---------- DATA EXCERPTS ----------

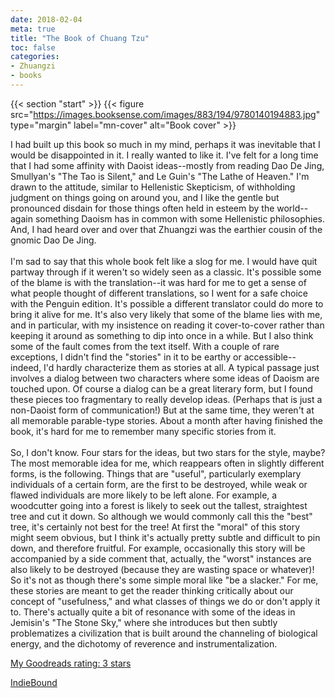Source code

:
 ```yaml
---
date: 2018-02-04
meta: true
title: "The Book of Chuang Tzu"
toc: false
categories:
- Zhuangzi
- books
---
```


{{< section "start" >}}
{{< figure src="https://images.booksense.com/images/883/194/9780140194883.jpg" type="margin" label="mn-cover" alt="Book cover" >}}

I had built up this book so much in my mind, perhaps it was inevitable that I would be disappointed in it. I really wanted to like it. I've felt for a long time that I had some affinity with Daoist ideas--mostly from reading Dao De Jing, Smullyan's "The Tao is Silent," and Le Guin's "The Lathe of Heaven." I'm drawn to the attitude, similar to Hellenistic Skepticism, of withholding judgment on things going on around you, and I like the gentle but pronounced disdain for those things often held in esteem by the world--again something Daoism has in common with some Hellenistic philosophies. And, I had heard over and over that Zhuangzi was the earthier cousin of the gnomic Dao De Jing. <br /><br />I'm sad to say that this whole book felt like a slog for me. I would have quit partway through if it weren't so widely seen as a classic. It's possible some of the blame is with the translation--it was hard for me to get a sense of what people thought of different translations, so I went for a safe choice with the Penguin edition. It's possible a different translator could do more to bring it alive for me. It's also very likely that some of the blame lies with me, and in particular, with my insistence on reading it cover-to-cover rather than keeping it around as something to dip into once in a while. But I also think some of the fault comes from the text itself. With a couple of rare exceptions, I didn't find the "stories" in it to be earthy or accessible--indeed, I'd hardly characterize them as stories at all. A typical passage just involves a dialog between two characters where some ideas of Daoism are touched upon. Of course a dialog can be a great literary form, but I found these pieces too fragmentary to really develop ideas. (Perhaps that is just a non-Daoist form of communication!) But at the same time, they weren't at all memorable parable-type stories. About a month after having finished the book, it's hard for me to remember many specific stories from it.<br /><br />So, I don't know. Four stars for the ideas, but two stars for the style, maybe? The most memorable idea for me, which reappears often in slightly different forms, is the following. Things that are "useful", particularly exemplary individuals of a certain form, are the first to be destroyed, while weak or flawed individuals are more likely to be left alone. For example, a woodcutter going into a forest is likely to seek out the tallest, straightest tree and cut it down. So although we would commonly call this the "best" tree, it's certainly not best for the tree! At first the "moral" of this story might seem obvious, but I think it's actually pretty subtle and difficult to pin down, and therefore fruitful. For example, occasionally this story will be accompanied by a side comment that, actually, the "worst" instances are also likely to be destroyed (because they are wasting space or whatever)! So it's not as though there's some simple moral like "be a slacker." For me, these stories are meant to get the reader thinking critically about our concept of "usefulness," and what classes of things we do or don't apply it to. There's actually quite a bit of resonance with some of the ideas in Jemisin's "The Stone Sky," where she introduces but then subtly problematizes a civilization that is built around the channeling of biological energy, and the dichotomy of reverence and instrumentalization.

[My Goodreads rating: 3 stars](https://www.goodreads.com/review/show/2208611210)  

[IndieBound](https://www.indiebound.org/book/9780140194883)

----------

Without the pictures, reproduce every record exactly as it appears above.

Source code

:
 ```yaml
---
date: 2018-02-04
meta: true
title: "The Book of Chuang Tzu"
toc: false
categories:
- Zhuangzi
- books
---
```


{{< section "start" >}}
{{< figure src="https://images.booksense.com/images/883/194/9780140194883.jpg" type="margin" label="mn-cover" alt="Book cover" >}}

I had built up this book so much in my mind, perhaps it was inevitable that I would be disappointed in it. I really wanted to like it. I've felt for a long time that I had some affinity with Daoist ideas--mostly from reading Dao De Jing, Smullyan's "The Tao is Silent," and Le Guin's "The Lathe of Heaven." I'm drawn to the attitude, similar to Hellenistic Skepticism, of withholding judgment on things going on around you, and I like the gentle but pronounced disdain for those things often held in esteem by the world--again something Daoism has in common with some Hellenistic philosophies. And, I had heard over and over that Zhuangzi was the earthier cousin of the gnomic Dao De Jing. <br /><br />I'm sad to say that this whole book felt like a slog for me. I would have quit partway through if it weren't so widely seen as a classic. It's possible some of the blame is with the translation--it was hard for me to get a sense of what people thought of different translations, so I went for a safe choice with the Penguin edition. It's possible a different translator could do more to bring it alive for me. It's also very likely that some of the blame lies with me, and in particular, with my insistence on reading it cover-to-cover rather than keeping it around as something to dip into once in a while. But I also think some of the fault comes from the text itself. With a couple of rare exceptions, I didn't find the "stories" in it to be earthy or accessible--indeed, I'd hardly characterize them as stories at all. A typical passage just involves a dialog between two characters where some ideas of Daoism are touched upon. Of course a dialog can be a great literary form, but I found these pieces too fragmentary to really develop ideas. (Perhaps that is just a non-Daoist form of communication!) But at the same time, they weren't at all memorable parable-type stories. About a month after having finished the book, it's hard for me to remember many specific stories from it.<br /><br />So, I don't know. Four stars for the ideas, but two stars for the style, maybe? The most memorable idea for me, which reappears often in slightly different forms, is the following. Things that are "useful", particularly exemplary individuals of a certain form, are the first to be destroyed, while weak or flawed individuals are more likely to be left alone. For example, a woodcutter going into a forest is likely to seek out the tallest, straightest tree and cut it down. So although we would commonly call this the "best" tree, it's certainly not best for the tree! At first the "moral" of this story might seem obvious, but I think it's actually pretty subtle and difficult to pin down, and therefore fruitful. For example, occasionally this story will be accompanied by a side comment that, actually, the "worst" instances are also likely to be destroyed (because they are wasting space or whatever)! So it's not as though there's some simple moral like "be a slacker." For me, these stories are meant to get the reader thinking critically about our concept of "usefulness," and what classes of things we do or don't apply it to. There's actually quite a bit of resonance with some of the ideas in Jemisin's "The Stone Sky," where she introduces but then subtly problematizes a civilization that is built around the channeling of biological energy, and the dichotomy of reverence and instrumentalization.

[My Goodreads rating: 3 stars](https://www.goodreads.com/review/show/2208611210)  

[IndieBound](https://www.indiebound.org/book/9780140194883)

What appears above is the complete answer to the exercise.